Just in time compilation, I think it should be called “continuous profile guided compilation” instead, describes better the awesomeness that happens...
JITs do more than just profile-guided optimizations. Their secret weapon is speculative optimizations that mean they don't need to work hard (and often fail) to prove the soundness of certain optimizations. They're allowed to guess and be wrong.
Another advantage they have is that they can focus the spent optimization cycles on hot code.
AOT compilers can't afford running optimization passes in a loop (inline, optimize, inline, optimize, ...) until they reach a fixed point because that would blow up compile times if that were applied to the whole program.
This almost never matters. You just start at the leaves and go up and then you're done. Most people aren't interested in complicated superoptimizations, because a predictable compiler is more important.
That's not true. A lot of very simple and useful optimizations are very hard to prove correct (e.g. devirtualization) and so can't be done with AOT compilers. It doesn't matter to people using languages that require the programmer to carefully control the compiler -- like C/C++ or Rust -- but it matters a great deal to languages that offer a smaller number of more general abstractions. It is virtually impossible to compile, say, JavaScript efficiently with an AOT compiler, but when compiled with a JIT it can have excellent performance.
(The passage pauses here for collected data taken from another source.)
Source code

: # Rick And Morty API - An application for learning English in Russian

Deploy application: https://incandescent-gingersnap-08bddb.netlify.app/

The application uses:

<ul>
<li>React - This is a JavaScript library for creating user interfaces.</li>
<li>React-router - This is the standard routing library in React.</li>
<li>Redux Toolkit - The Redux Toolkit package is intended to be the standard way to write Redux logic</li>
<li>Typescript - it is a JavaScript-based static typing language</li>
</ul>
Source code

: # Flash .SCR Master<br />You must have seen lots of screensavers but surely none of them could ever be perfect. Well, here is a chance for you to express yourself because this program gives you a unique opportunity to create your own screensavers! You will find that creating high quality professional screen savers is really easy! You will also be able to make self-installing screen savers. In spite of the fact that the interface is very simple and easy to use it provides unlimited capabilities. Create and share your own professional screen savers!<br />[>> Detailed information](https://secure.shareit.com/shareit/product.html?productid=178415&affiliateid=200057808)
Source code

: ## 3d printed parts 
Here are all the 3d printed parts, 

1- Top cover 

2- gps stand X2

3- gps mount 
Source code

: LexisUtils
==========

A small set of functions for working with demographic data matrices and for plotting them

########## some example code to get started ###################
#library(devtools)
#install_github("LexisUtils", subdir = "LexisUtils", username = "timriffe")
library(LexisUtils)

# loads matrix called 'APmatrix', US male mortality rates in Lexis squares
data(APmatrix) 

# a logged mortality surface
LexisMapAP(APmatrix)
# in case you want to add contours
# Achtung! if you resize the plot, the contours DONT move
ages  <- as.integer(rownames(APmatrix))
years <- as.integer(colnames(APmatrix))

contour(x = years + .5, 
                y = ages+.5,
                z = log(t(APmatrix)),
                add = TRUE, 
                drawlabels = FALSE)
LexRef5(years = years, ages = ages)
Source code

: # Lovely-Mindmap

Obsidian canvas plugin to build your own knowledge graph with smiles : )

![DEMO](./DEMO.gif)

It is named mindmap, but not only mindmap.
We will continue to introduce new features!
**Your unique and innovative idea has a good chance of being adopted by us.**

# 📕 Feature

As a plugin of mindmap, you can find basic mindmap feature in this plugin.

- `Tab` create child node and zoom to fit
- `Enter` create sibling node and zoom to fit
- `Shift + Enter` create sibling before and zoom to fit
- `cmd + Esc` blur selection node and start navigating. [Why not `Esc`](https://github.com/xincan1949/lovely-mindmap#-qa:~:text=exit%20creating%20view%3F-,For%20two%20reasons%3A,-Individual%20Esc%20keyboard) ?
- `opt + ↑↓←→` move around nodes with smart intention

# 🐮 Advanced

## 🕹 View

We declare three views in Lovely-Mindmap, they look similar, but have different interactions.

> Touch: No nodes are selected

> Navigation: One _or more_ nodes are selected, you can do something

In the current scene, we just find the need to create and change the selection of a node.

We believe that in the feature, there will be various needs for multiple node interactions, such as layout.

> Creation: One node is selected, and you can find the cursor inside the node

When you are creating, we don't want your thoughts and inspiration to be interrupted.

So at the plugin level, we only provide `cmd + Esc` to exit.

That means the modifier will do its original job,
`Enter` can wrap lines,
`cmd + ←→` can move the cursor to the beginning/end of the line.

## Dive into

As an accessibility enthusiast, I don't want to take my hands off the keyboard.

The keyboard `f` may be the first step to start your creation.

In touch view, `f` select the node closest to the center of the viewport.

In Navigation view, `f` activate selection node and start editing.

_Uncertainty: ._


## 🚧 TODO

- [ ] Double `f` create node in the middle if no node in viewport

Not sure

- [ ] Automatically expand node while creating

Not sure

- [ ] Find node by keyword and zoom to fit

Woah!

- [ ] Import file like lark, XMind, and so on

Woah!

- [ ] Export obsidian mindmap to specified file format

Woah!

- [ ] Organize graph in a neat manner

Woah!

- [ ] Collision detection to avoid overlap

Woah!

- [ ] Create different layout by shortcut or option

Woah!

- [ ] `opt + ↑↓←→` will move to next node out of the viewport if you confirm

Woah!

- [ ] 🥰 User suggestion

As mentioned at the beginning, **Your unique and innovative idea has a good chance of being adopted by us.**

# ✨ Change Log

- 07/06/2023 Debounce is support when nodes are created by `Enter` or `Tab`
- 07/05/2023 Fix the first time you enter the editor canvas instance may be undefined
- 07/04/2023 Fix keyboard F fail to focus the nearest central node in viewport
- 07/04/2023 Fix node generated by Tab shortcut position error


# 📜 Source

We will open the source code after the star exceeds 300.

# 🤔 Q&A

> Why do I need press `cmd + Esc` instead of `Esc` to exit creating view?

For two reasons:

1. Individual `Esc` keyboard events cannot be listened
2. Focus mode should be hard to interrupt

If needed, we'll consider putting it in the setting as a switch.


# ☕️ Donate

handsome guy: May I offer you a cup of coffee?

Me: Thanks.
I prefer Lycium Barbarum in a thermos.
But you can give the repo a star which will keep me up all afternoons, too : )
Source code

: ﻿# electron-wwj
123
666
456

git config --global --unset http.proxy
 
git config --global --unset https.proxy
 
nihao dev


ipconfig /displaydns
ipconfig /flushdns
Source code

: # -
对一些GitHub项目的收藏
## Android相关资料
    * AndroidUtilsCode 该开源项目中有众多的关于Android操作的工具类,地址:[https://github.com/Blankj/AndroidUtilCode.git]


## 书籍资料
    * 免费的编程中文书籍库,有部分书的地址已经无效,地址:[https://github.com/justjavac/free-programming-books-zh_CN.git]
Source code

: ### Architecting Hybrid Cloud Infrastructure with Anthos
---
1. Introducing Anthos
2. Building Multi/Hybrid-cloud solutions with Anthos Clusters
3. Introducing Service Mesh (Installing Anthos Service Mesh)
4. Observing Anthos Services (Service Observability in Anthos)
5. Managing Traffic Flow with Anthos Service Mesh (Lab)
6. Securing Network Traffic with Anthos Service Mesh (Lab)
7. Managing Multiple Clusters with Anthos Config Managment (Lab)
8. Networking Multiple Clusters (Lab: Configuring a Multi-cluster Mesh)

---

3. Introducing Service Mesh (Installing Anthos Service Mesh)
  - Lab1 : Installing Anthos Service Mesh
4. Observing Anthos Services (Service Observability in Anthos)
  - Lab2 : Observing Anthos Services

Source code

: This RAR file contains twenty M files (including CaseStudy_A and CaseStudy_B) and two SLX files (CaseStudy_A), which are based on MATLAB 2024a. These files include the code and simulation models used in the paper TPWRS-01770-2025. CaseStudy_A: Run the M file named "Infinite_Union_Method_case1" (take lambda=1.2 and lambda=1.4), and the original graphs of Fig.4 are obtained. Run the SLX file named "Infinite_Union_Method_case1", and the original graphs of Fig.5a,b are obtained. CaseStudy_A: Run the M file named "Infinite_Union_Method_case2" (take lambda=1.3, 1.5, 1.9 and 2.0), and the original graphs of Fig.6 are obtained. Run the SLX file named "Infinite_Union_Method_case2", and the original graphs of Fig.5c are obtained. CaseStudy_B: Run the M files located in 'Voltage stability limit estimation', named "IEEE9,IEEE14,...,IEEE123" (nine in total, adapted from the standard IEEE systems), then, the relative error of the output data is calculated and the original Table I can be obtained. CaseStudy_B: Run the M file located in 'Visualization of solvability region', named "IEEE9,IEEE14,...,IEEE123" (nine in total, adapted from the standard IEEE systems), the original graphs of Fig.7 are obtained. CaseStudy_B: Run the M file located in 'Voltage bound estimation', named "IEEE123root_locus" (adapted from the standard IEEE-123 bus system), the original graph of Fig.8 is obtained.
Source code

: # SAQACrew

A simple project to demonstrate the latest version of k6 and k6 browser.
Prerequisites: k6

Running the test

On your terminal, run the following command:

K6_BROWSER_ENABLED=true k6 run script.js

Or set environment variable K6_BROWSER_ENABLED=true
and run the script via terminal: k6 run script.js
This isn't speculation as in speculative execution, it's speculation as in speculating that a condition is true that cannot be proved to be true, so it's not the same thing.
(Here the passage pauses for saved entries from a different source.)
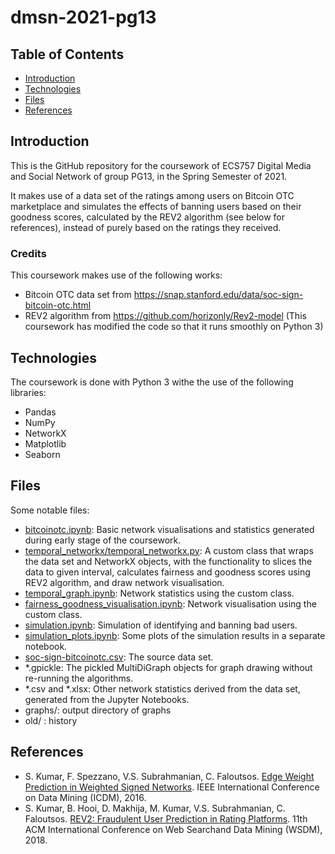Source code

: # dmsn-2021-pg13

## Table of Contents
* [Introduction](#introduction)
* [Technologies](#technologies)
* [Files](#files)
* [References](#references)

## Introduction
This is the GitHub repository for the coursework of ECS757 Digital Media and Social Network of group PG13, in the Spring Semester of 2021.

It makes use of a data set of the ratings among users on Bitcoin OTC marketplace and simulates the effects of banning users based on their goodness scores, calculated by the REV2 algorithm (see below for references), instead of purely based on the ratings they received.

### Credits
This coursework makes use of the following works:
* Bitcoin OTC data set from https://snap.stanford.edu/data/soc-sign-bitcoin-otc.html
* REV2 algorithm from https://github.com/horizonly/Rev2-model (This coursework has modified the code so that it runs smoothly on Python 3)

## Technologies
The coursework is done with Python 3 withe the use of the following libraries:
* Pandas
* NumPy
* NetworkX
* Matplotlib
* Seaborn

## Files
Some notable files:
* [bitcoinotc.ipynb](https://github.com/ivanmak/dmsn-2021-pg13/blob/main/bitcoinotc.ipynb): Basic network visualisations and statistics generated during early stage of the coursework.
* [temporal_networkx/temporal_networkx.py](https://github.com/ivanmak/dmsn-2021-pg13/blob/main/temporal_networkx/temporal_networkx.py): A custom class that wraps the data set and NetworkX objects, with the functionality to slices the data to given interval, calculates fairness and goodness scores using REV2 algorithm, and draw network visualisation.
* [temporal_graph.ipynb](https://github.com/ivanmak/dmsn-2021-pg13/blob/main/temporal_graph.ipynb): Network statistics using the custom class.
* [fairness_goodness_visualisation.ipynb](https://github.com/ivanmak/dmsn-2021-pg13/blob/main/fairness_goodness_visualisation.ipynb): Network visualisation using the custom class.
* [simulation.ipynb](https://github.com/ivanmak/dmsn-2021-pg13/blob/main/simulation.ipynb): Simulation of identifying and banning bad users.
* [simulation_plots.ipynb](https://github.com/ivanmak/dmsn-2021-pg13/blob/main/simulation_plots.ipynb): Some plots of the simulation results in a separate notebook.
* [soc-sign-bitcoinotc.csv](https://github.com/ivanmak/dmsn-2021-pg13/blob/main/soc-sign-bitcoinotc.csv): The source data set.
* *.gpickle: The pickled MultiDiGraph objects for graph drawing without re-running the algorithms.
* *.csv and *.xlsx: Other network statistics derived from the data set, generated from the Jupyter Notebooks.
* graphs/: output directory of graphs
* old/ : history

## References
* S. Kumar, F. Spezzano, V.S. Subrahmanian, C. Faloutsos. [Edge Weight Prediction in Weighted Signed Networks](http://cs.stanford.edu/~srijan/pubs/wsn-icdm16.pdf). IEEE International Conference on Data Mining (ICDM), 2016.
* S. Kumar, B. Hooi, D. Makhija, M. Kumar, V.S. Subrahmanian, C. Faloutsos. [REV2: Fraudulent User Prediction in Rating Platforms](http://cs.stanford.edu/~srijan/pubs/rev2-wsdm18.pdf). 11th ACM International Conference on Web Searchand Data Mining (WSDM), 2018.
An example of this kind of speculation is speculating that there will only ever be one thread in a system, and removing locks. If that speculation ever proves to be wrong - a second thread is created - the locks are put back into the system.
That doesn't related to spectre, as when the speculation is reversed the whole programs is first brought to a safe halt - it isn't fine-grained enough to be useful for Spectre.
Unrelated, it is true that compilers need to be aware of Spectre-like vulnerabilities, and Graal does include experimental support for that.
Ok, but in a multi-user system (e.g. a webserver), if user 1 triggers a (de-)optimization, then user 2 can tell that a previous user was in that code path. Now I don't know how to extract useful information from that fact, but it shows that at least some information spills over the user boundaries.
Oh I see what you mean - Spectre-like rather than specifically Spectre. Yes I suppose specialisation (more generally than speculation) could leak information, in the same way as cache status can leak information.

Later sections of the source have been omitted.